Data records:
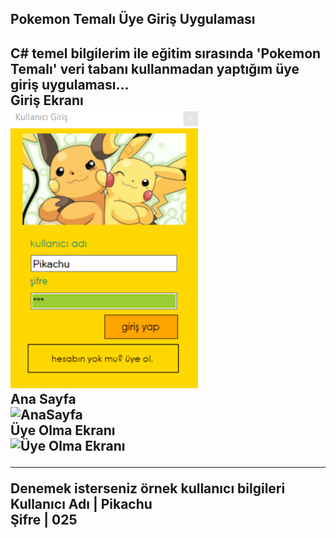 <h2> Pokemon Temalı Üye Giriş Uygulaması <h2>
<p>
C# temel bilgilerim ile eğitim sırasında 'Pokemon Temalı' veri tabanı kullanmadan yaptığım üye giriş uygulaması...
<br>
<strong> Giriş Ekranı <strong> <br>
<img src = "/uygulamaGörselleri/girişEkranı.PNG" alt = "Kullanıcı Giriş Ekranı" style= "width:300px;">
<br>
<strong> Ana Sayfa <strong> <br>
<img src = "/uygulamaGörselleri/AnaSayfa.PNG" alt = "AnaSayfa" style= "width:300px;"> <br>
<strong> Üye Olma Ekranı <strong><br>
<img src = "/uygulamaGörselleri/uyeOl.PNG" alt = "Üye Olma Ekranı" style= "width:300px;">
<hr>
<p>Denemek isterseniz örnek kullanıcı bilgileri
Kullanıcı Adı | Pikachu <br>
Şifre | 025
</p>
</p>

— TASK DIRECTIONS —
The answer is the full set of records printed exactly, less the pictures.

— YOUR SOLUTION —
 <h2> Pokemon Temalı Üye Giriş Uygulaması <h2>
<p>
C# temel bilgilerim ile eğitim sırasında 'Pokemon Temalı' veri tabanı kullanmadan yaptığım üye giriş uygulaması...
<br>
<strong> Giriş Ekranı <strong> <br>
<img src = "/uygulamaGörselleri/girişEkranı.PNG" alt = "Kullanıcı Giriş Ekranı" style= "width:300px;">
<br>
<strong> Ana Sayfa <strong> <br>
<img src = "/uygulamaGörselleri/AnaSayfa.PNG" alt = "AnaSayfa" style= "width:300px;"> <br>
<strong> Üye Olma Ekranı <strong><br>
<img src = "/uygulamaGörselleri/uyeOl.PNG" alt = "Üye Olma Ekranı" style= "width:300px;">
<hr>
<p>Denemek isterseniz örnek kullanıcı bilgileri
Kullanıcı Adı | Pikachu <br>
Şifre | 025
</p>
</p>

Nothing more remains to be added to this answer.